December 23, 2009 12:00:00 AM PST
A new tax law on January 1, 2010, will allow anyone, regardless of income, to have a Roth Individual Retirement Account (IRA) or to convert their traditional IRA to a Roth. Roth IRAs are popular because you don't have to pay taxes on the money you withdraw at retirement. But switching to a Roth can cost you.If you haven't already, you will begin to hear a lot of ads and pitches to convert your traditional IRA to a Roth IRA. Don't rush to make the change. For some people it can be a good thing; for others it can be expensive.

Even though the Schipper family of Northridge is a young family, they are planning for retirement. Sandy and her husband have been socking away some of their income in a traditional IRA. But now they want to put their money into a Roth IRA.

"It sounds good because you don't get taxed on it," said Sandy Schipper.

Certified financial planner Brian Gilder says Roth IRAs are very tempting because at retirement you can draw money from your Roth tax-free. However, to have a Roth, your adjusted gross income has to be a $100,000 or less. But January 1, that will change.

"January 1, 2010, the government says, 'We need the money, you can convert,'" said Gilder. "So you can convert, regardless of your adjusted gross income."

But just like anything involving the government and taxes, there is no "free lunch."

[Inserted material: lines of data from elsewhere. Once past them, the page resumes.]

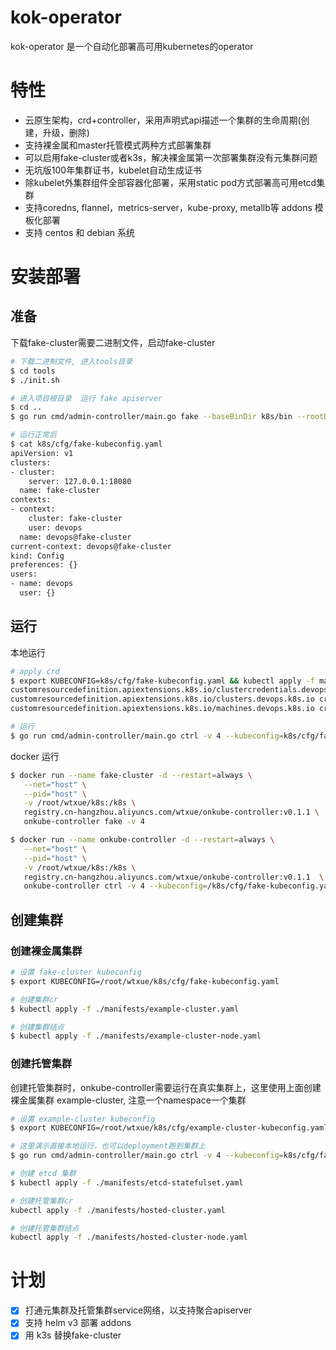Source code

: # kok-operator

kok-operator 是一个自动化部署高可用kubernetes的operator

# 特性

- 云原生架构，crd+controller，采用声明式api描述一个集群的生命周期(创建，升级，删除)
- 支持裸金属和master托管模式两种方式部署集群
- 可以启用fake-cluster或者k3s，解决裸金属第一次部署集群没有元集群问题
- 无坑版100年集群证书，kubelet自动生成证书
- 除kubelet外集群组件全部容器化部署，采用static pod方式部署高可用etcd集群
- 支持coredns, flannel，metrics-server，kube-proxy, metallb等 addons 模板化部署
- 支持 centos 和 debian 系统

# 安装部署

## 准备

下载fake-cluster需要二进制文件，启动fake-cluster

```bash
# 下载二进制文件, 进入tools目录
$ cd tools
$ ./init.sh

# 进入项目根目录  运行 fake apiserver
$ cd ..
$ go run cmd/admin-controller/main.go fake --baseBinDir k8s/bin --rootDir k8s -v 4 

# 运行正常后
$ cat k8s/cfg/fake-kubeconfig.yaml
apiVersion: v1
clusters:
- cluster:
    server: 127.0.0.1:18080
  name: fake-cluster
contexts:
- context:
    cluster: fake-cluster
    user: devops
  name: devops@fake-cluster
current-context: devops@fake-cluster
kind: Config
preferences: {}
users:
- name: devops
  user: {}
```

## 运行

本地运行
```bash
# apply crd
$ export KUBECONFIG=k8s/cfg/fake-kubeconfig.yaml && kubectl apply -f manifests/crds/
customresourcedefinition.apiextensions.k8s.io/clustercredentials.devops.k8s.io created
customresourcedefinition.apiextensions.k8s.io/clusters.devops.k8s.io created
customresourcedefinition.apiextensions.k8s.io/machines.devops.k8s.io created

# 运行
$ go run cmd/admin-controller/main.go ctrl -v 4 --kubeconfig=k8s/cfg/fake-kubeconfig.yaml
```
docker 运行
```bash
$ docker run --name fake-cluster -d --restart=always \
   --net="host" \
   --pid="host" \
   -v /root/wtxue/k8s:/k8s \
   registry.cn-hangzhou.aliyuncs.com/wtxue/onkube-controller:v0.1.1 \
   onkube-controller fake -v 4

$ docker run --name onkube-controller -d --restart=always \
   --net="host" \
   --pid="host" \
   -v /root/wtxue/k8s:/k8s \
   registry.cn-hangzhou.aliyuncs.com/wtxue/onkube-controller:v0.1.1  \
   onkube-controller ctrl -v 4 --kubeconfig=/k8s/cfg/fake-kubeconfig.yaml


```

## 创建集群
### 创建裸金属集群
```bash
# 设置 fake-cluster kubeconfig
$ export KUBECONFIG=/root/wtxue/k8s/cfg/fake-kubeconfig.yaml

# 创建集群cr
$ kubectl apply -f ./manifests/example-cluster.yaml

# 创建集群结点
$ kubectl apply -f ./manifests/example-cluster-node.yaml
```

### 创建托管集群
创建托管集群时，onkube-controller需要运行在真实集群上，这里使用上面创建裸金属集群 example-cluster, 注意一个namespace一个集群
```bash
# 设置 example-cluster kubeconfig
$ export KUBECONFIG=/root/wtxue/k8s/cfg/example-cluster-kubeconfig.yaml

# 这里演示直接本地运行，也可以deployment跑到集群上
$ go run cmd/admin-controller/main.go ctrl -v 4 --kubeconfig=k8s/cfg/fake-kubeconfig.yaml

# 创建 etcd 集群
$ kubectl apply -f ./manifests/etcd-statefulset.yaml

# 创建托管集群cr
kubectl apply -f ./manifests/hosted-cluster.yaml

# 创建托管集群结点
kubectl apply -f ./manifests/hosted-cluster-node.yaml
```

# 计划

- [x]  打通元集群及托管集群service网络，以支持聚合apiserver
- [x]  支持 helm v3 部署 addons
- [x]  用 k3s 替换fake-cluster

"The problem is that many people do not realize: You have to pay income taxes. That could push your federal and state income taxes into a higher tax bracket," said Gilder.

"The thought of having to come up with more money on the money that's already mine is really what I don't get. You know, it's my money, why should I have to pay to move it?" said Schipper.

You see, once you take money out of your traditional IRA, the Internal Revenue Service considers it income and so you must pay taxes on it now.

Also, the switch can cause you to lose some of your personal and itemized deductions, triggering additional taxes. Your tax credits could be reduced or lost altogether. Eligibility for college financial aid could be taken away. You might wind up paying that dreaded alternative-minimum tax.

"You have to ask yourself the question: 'How am I going to be able to pay these taxes?'" said Gilder.

"It's all confusing to me," said Schipper.

So here are a couple of reasons a Roth conversion makes sense: If you are in a low tax bracket; if you had a bad business year; if you want to increase your family's inheritance.

And the IRS does say you can spread the taxes over a two-year period.

"It really mostly depends on how much I have to pay on it," said Schipper. "Where I'm going to come up with the money," said Schipper.

If you have plenty of time before you retire, it makes more sense because you have time to make up for the lost tax money.

Just remember, you don't have to make a decision on this right away, so talk to your accountant first.